This is the vision that drives much contemporary work in behaviour design.  From popular books such as Atomic Habits to the behavioural research of BJ Fogg at Stanford and Susan Michie in London the potential to change behaviour in a planned, systematic way has never seemed so close. Michie’s COM-B model, which posits that behaviour arises from an interaction of capability, opportunity, and motivation, provides a structured and research-based framework for understanding and influencing behaviour. It’s the backbone of countless public health campaigns and organizational strategies. The idea is simple yet appealing: if you can adjust the factors that drive behaviour, you can change the behaviour itself.

 

It’s no wonder that Michie’s approach has gained traction. It feels like science is finally taking charge of a notoriously unpredictable domain—human behaviour—and making it more manageable, more predictable, and more controllable. With enough research, data, and the right interventions, we should be able to achieve the outcomes we want. Right?

 

Well, not always. It turns out it's not as simple as that. As appealing as this rationalist, research-based approach is, it has its limits. In fact, when applied to unpredictable real-world environments it often falls short in ways that leave us scratching our heads. It may adopt the methods of science, but the reliability and replicability of interventions is a long way off what one can observe in the natural sciences.

 

When Variables Multiply and Control Slips Away

Consider a public health campaign designed to tackle obesity. On paper, Michie’s COM-B model suggests a clear path: improve people’s capability by providing nutritional education, create opportunities by making healthy food more available, and increase motivation through incentives or social campaigns. But in practice, this straightforward strategy can initially work but then unravel when faced with the complex web of factors that shape human behaviour in real life.

 

For one, people's food choices are rarely just about capability, opportunity, or motivation.

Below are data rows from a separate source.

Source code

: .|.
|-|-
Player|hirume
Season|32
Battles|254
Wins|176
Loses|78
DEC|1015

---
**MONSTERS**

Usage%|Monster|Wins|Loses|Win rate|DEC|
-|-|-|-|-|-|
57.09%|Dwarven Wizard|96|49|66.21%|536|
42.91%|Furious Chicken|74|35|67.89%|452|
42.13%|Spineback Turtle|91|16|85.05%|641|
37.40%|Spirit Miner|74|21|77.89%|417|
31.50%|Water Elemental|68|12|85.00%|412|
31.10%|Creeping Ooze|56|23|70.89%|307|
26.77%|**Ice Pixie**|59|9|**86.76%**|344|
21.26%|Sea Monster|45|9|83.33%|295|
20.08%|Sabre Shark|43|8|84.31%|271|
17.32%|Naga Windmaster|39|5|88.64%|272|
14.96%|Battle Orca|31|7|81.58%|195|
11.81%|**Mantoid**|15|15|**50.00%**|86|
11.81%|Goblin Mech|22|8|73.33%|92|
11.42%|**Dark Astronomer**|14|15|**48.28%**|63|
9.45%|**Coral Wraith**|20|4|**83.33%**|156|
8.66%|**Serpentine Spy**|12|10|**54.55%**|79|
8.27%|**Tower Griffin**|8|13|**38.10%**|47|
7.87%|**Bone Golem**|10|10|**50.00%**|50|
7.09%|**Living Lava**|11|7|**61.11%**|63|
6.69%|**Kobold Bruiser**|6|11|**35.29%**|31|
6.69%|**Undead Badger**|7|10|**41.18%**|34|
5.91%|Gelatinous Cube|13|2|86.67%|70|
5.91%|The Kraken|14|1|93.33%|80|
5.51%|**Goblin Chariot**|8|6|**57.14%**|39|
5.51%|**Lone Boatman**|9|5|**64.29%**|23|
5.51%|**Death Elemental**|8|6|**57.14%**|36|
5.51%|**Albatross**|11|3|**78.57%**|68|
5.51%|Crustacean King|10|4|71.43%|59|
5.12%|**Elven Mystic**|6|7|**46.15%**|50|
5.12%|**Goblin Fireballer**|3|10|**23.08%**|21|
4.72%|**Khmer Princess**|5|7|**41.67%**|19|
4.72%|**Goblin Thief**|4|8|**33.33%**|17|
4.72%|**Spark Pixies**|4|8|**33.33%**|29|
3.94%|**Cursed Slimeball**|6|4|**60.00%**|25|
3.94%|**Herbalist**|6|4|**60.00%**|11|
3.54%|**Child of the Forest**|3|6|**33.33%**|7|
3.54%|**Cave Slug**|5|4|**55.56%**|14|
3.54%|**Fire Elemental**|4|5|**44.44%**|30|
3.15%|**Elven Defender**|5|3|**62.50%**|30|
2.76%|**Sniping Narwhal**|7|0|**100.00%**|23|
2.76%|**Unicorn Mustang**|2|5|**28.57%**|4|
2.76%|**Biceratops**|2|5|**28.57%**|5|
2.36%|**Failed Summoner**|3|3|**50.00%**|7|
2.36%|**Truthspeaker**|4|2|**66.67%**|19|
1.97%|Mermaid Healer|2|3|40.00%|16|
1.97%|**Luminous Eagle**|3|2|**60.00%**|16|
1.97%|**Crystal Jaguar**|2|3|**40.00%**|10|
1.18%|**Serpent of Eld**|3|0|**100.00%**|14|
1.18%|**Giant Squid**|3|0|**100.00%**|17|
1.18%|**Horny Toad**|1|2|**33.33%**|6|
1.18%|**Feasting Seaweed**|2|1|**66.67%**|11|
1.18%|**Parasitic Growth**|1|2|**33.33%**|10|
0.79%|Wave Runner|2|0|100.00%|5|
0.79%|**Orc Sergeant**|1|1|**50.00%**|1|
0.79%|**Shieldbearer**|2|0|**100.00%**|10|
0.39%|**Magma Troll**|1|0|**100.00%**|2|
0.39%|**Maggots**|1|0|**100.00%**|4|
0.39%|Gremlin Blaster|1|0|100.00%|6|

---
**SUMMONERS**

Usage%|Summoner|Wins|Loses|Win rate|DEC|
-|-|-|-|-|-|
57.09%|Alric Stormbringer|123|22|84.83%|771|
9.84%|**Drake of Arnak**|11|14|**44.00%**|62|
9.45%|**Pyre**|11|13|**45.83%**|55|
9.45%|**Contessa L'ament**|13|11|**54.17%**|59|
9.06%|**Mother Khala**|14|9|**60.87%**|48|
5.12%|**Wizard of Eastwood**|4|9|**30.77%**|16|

They are influenced by deep-rooted cultural practices, social identities, economic realities, stress levels, emotional states, and even unconscious habits formed over years. Many of these variables are interconnected in ways that cannot be easily separated or controlled. For example, someone might know what’s healthy (capability) and have access to good food (opportunity), but still feel unmotivated because their family traditions prioritize high-calorie meals or they live in a community where healthy eating isn’t socially reinforced. 

 

In these complex real-world situations, where variables multiply beyond our ability to manage them, behaviour change interventions often stumble. This is arguably the case in many of public intervention campaigns that have adopted Michie's COM-B model. Take smoking cessation programs, like the UK’s “Stoptober.” Success might be defined by how many people quit smoking during the campaign month, or how many remain smoke-free after six months or a year. These campaigns often report encouraging results in terms of increased quit attempts and short-term cessation rates. But even here, complexity creeps in—social factors, stress levels, personal habits, and peer influences all play a role in whether a person sustains their commitment. In terms of incontrovertible success, it’s challenging to claim that a campaign like “Stoptober” produces long-term, permanent behaviour change for everyone. More often, it works for some but not others, and it may simply perform better than previous campaigns because it’s more targeted and thoughtful. So while Michie’s structured approach has improved outcomes compared to less formal initiatives, it hardly guarantees long-term success for every individual.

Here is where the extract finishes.